I was at the lfs today and saw something that *looked* like a multi, so I quickly took a better glance at it. I'm pretty sure it's a _Neolamprologus brevis_. It wasn't labelled and not for sale because the fish guy hadn't taken a good look at it (came by accident). So, I'm going to talk to him Wednesdayish to see if we can identify it.

How much do these guys go for?  Thanks!


----------



## Guest (Apr 7, 2008)

Your life savings and your first child. If you don't have either, your soul will do.

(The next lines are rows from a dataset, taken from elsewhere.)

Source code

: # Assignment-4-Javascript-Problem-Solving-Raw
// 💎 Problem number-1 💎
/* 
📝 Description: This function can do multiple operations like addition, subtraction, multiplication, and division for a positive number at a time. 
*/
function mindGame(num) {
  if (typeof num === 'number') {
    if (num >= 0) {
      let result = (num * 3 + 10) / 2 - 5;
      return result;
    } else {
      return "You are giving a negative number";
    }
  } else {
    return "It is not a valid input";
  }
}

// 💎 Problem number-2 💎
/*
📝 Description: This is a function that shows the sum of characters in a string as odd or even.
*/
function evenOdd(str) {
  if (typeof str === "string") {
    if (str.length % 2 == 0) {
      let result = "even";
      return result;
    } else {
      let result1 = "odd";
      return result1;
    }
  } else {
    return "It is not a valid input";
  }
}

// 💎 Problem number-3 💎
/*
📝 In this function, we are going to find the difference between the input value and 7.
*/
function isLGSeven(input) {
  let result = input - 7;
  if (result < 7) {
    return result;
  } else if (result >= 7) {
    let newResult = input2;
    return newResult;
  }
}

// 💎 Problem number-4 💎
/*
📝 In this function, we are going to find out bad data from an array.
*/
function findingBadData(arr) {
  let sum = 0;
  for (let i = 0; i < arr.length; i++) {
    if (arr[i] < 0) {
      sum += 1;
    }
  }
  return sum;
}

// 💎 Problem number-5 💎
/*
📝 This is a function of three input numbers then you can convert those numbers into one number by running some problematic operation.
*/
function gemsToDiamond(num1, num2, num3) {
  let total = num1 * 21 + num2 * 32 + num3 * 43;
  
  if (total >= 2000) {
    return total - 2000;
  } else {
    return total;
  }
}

Okay, well Liveaquaria sells small ones for $20. 
I think that's about how much my LFS sells them for on the occasion they get them...


----------



## Guest (Apr 8, 2008)

Really? I dunno if my LFS takes souls for store credit, hmm.

Well, if he asks $20, I'm not buying it. But I'm hoping if I ID it and since it was a freebee for them anyway, he might cut me a deal. He's usually good about it because I'm a regular customer and not AS stupid 

If not, oh well. Worth a try


----------



## Guest (Apr 8, 2008)

I've seen them anywhere from $10 to 20.

Brevis are cool little fish.


----------



## Guest (Apr 8, 2008)

Yeah, I *might* get it if he charges around $10. But then there's the problem of finding him a friend  This one looks healthy as far as I can tell.

Thanks!


----------



## Guest (Apr 8, 2008)

Do you have shells? Or can you get some. Check craft stores for shells.  And if you can find it a friend, that would be great! Brevis form pairs.


----------



## Guest (Apr 8, 2008)

Yep, I've got shells around. The large SW snail shells, like the ones you have in your shellie tank. The LFS might give me some; they always have dead snails .

I'd be moving the shrimp from my 10g into my 20 long and redoing the 10 for the Neolamprologus. I'd put him/her in the 20, but it's heavily planted and I'm adding some leaves so the pH will be lower. It wouldn't really suit the little guy. I read they do fine as pairs in a 10g. though.


----------



## Guest (Apr 8, 2008)

Yeah, a pair would be perfect in a 10g. Hopefully you can get a deal on the little guy!


----------